[Exercise directions]
Search the listing below for "리펙토링". Copy each matching line.

[Data]
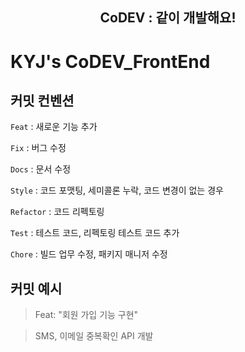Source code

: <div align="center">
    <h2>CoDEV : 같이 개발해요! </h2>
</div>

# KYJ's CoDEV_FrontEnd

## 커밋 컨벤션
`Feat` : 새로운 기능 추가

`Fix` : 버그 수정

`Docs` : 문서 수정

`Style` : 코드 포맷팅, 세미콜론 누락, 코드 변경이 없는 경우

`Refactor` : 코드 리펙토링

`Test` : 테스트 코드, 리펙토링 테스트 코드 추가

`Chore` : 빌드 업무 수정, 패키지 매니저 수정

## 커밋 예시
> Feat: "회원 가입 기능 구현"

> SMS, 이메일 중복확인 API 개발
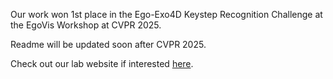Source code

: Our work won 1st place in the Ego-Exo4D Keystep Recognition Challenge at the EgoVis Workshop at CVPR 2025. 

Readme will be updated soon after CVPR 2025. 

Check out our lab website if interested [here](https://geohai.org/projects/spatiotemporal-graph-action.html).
==
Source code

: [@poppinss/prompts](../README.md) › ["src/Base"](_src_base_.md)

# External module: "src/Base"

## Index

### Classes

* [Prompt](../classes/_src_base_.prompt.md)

[Response below]
`Refactor` : 코드 리펙토링
`Test` : 테스트 코드, 리펙토링 테스트 코드 추가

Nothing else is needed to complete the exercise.